I became a mother at the age of 16. My beautiful little girl. The most amazing day of my life. Even though I was just a baby myself, I was a proud mama. Fast forward to 18 years of age. I was a good mom, then I moved out on my own. I was a hard worker, but I was in a low-income housing situation. Some of my neighbors were edgy, fun and made me feel like I could act my age and still be the parent I was. HA! WRONG!! I took my first hit off a meth pipe that year, and that was it for me. I have never felt that feeling before. I had energy. I felt amazing. My house was clean. I was happy.
November 8, 2001 – seven days after my 21st birthday, my parents took custody of my baby girl. After this, I was on a one-way road to self-destruction. I lost my child, my place of residence. My close friends and family were done with me.
I found out I was pregnant with my second daughter – however – I was 6 months along when I found out. I had been using that WHOLE TIME. The day I found out, was the hardest day. I had a decision to make. Chances are this poor baby was going to be born with issues. What am I going to do? I can’t handle a special needs child. I can’t provide for a child period. So I found an adoption agency and got the ball rolling on that process. I also got clean. Cold Turkey. I was determined to give her a chance. However small it may have been.
There are so many lessons I have learned as a result. You can’t trust yourself when you are in the throes of an addiction. Your mind plays tricks on you. Your emotions lie to you.
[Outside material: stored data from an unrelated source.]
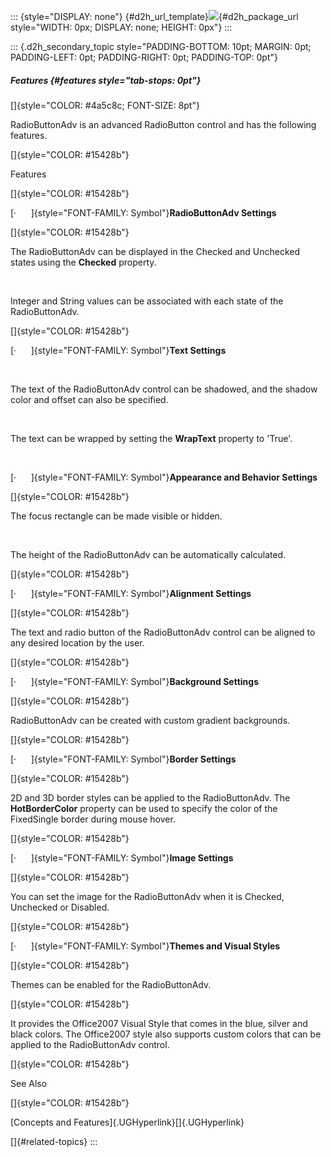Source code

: ::: {style="DISPLAY: none"}
[](ms-xhelp:///?Id=d2h_url_template){#d2h_url_template}![](!package_url!){#d2h_package_url style="WIDTH: 0px; DISPLAY: none; HEIGHT: 0px"}
:::

::: {.d2h_secondary_topic style="PADDING-BOTTOM: 10pt; MARGIN: 0pt; PADDING-LEFT: 0pt; PADDING-RIGHT: 0pt; PADDING-TOP: 0pt"}
##### Features {#features style="tab-stops: 0pt"}

[]{style="COLOR: #4a5c8c; FONT-SIZE: 8pt"} 

RadioButtonAdv is an advanced RadioButton control and has the following features.

[]{style="COLOR: #15428b"} 

Features

[]{style="COLOR: #15428b"} 

[·      ]{style="FONT-FAMILY: Symbol"}**RadioButtonAdv Settings**

[]{style="COLOR: #15428b"} 

The RadioButtonAdv can be displayed in the Checked and Unchecked states using the **Checked** property.

 

Integer and String values can be associated with each state of the RadioButtonAdv.

[]{style="COLOR: #15428b"} 

[·      ]{style="FONT-FAMILY: Symbol"}**Text Settings**

 

The text of the RadioButtonAdv control can be shadowed, and the shadow color and offset can also be specified.

 

The text can be wrapped by setting the **WrapText** property to \'True\'.

 

[·      ]{style="FONT-FAMILY: Symbol"}**Appearance and Behavior Settings**

[]{style="COLOR: #15428b"} 

The focus rectangle can be made visible or hidden.

 

The height of the RadioButtonAdv can be automatically calculated.

[]{style="COLOR: #15428b"} 

[·      ]{style="FONT-FAMILY: Symbol"}**Alignment Settings**

[]{style="COLOR: #15428b"} 

The text and radio button of the RadioButtonAdv control can be aligned to any desired location by the user.

[]{style="COLOR: #15428b"} 

[·      ]{style="FONT-FAMILY: Symbol"}**Background Settings**

[]{style="COLOR: #15428b"} 

RadioButtonAdv can be created with custom gradient backgrounds.

[]{style="COLOR: #15428b"} 

[·      ]{style="FONT-FAMILY: Symbol"}**Border Settings**

[]{style="COLOR: #15428b"} 

2D and 3D border styles can be applied to the RadioButtonAdv. The **HotBorderColor** property can be used to specify the color of the FixedSingle border during mouse hover.

[]{style="COLOR: #15428b"} 

[·      ]{style="FONT-FAMILY: Symbol"}**Image Settings**

[]{style="COLOR: #15428b"} 

You can set the image for the RadioButtonAdv when it is Checked, Unchecked or Disabled.

[]{style="COLOR: #15428b"} 

[·      ]{style="FONT-FAMILY: Symbol"}**Themes and Visual Styles**

[]{style="COLOR: #15428b"} 

Themes can be enabled for the RadioButtonAdv.

[]{style="COLOR: #15428b"} 

It provides the Office2007 Visual Style that comes in the blue, silver and black colors. The Office2007 style also supports custom colors that can be applied to the RadioButtonAdv control.

[]{style="COLOR: #15428b"} 

See Also

[]{style="COLOR: #15428b"} 

[Concepts and Features]{.UGHyperlink}[]{.UGHyperlink}

[]{#related-topics}
:::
You can’t do it alone. My advice is to reach out to someone you do trust. Someone who you respect. Someone who won’t BS you.
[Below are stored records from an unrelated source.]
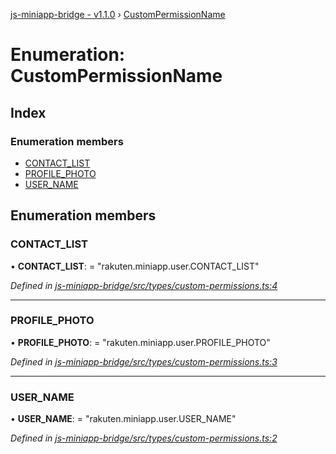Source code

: [js-miniapp-bridge - v1.1.0](../README.md) › [CustomPermissionName](custompermissionname.md)

# Enumeration: CustomPermissionName

## Index

### Enumeration members

* [CONTACT_LIST](custompermissionname.md#contact_list)
* [PROFILE_PHOTO](custompermissionname.md#profile_photo)
* [USER_NAME](custompermissionname.md#user_name)

## Enumeration members

###  CONTACT_LIST

• **CONTACT_LIST**: = "rakuten.miniapp.user.CONTACT_LIST"

*Defined in [js-miniapp-bridge/src/types/custom-permissions.ts:4](https://github.com/rakutentech/js-miniapp/blob/1e2f55c/js-miniapp-bridge/src/types/custom-permissions.ts#L4)*

___

###  PROFILE_PHOTO

• **PROFILE_PHOTO**: = "rakuten.miniapp.user.PROFILE_PHOTO"

*Defined in [js-miniapp-bridge/src/types/custom-permissions.ts:3](https://github.com/rakutentech/js-miniapp/blob/1e2f55c/js-miniapp-bridge/src/types/custom-permissions.ts#L3)*

___

###  USER_NAME

• **USER_NAME**: = "rakuten.miniapp.user.USER_NAME"

*Defined in [js-miniapp-bridge/src/types/custom-permissions.ts:2](https://github.com/rakutentech/js-miniapp/blob/1e2f55c/js-miniapp-bridge/src/types/custom-permissions.ts#L2)*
I have been clean since 12/17/2003. Best 12 years of my life, hardest 12 years of my life. But I have a happy, healthy 12-year-old daughter (yes, I kept her and she is perfect, thank you GOD!) I struggle from time to time, and I own the fact that I love methamphetamine. I also own the fact that I hate methamphetamine. I love myself more now. I know my limits, even socially. I don’t think I am strong enough to be around people who do the drug and because I know that, and know my limits, I am successfully coming up on 13 years clean.
Don’t give up. If you fall, get back up and try again. Please. You are loved.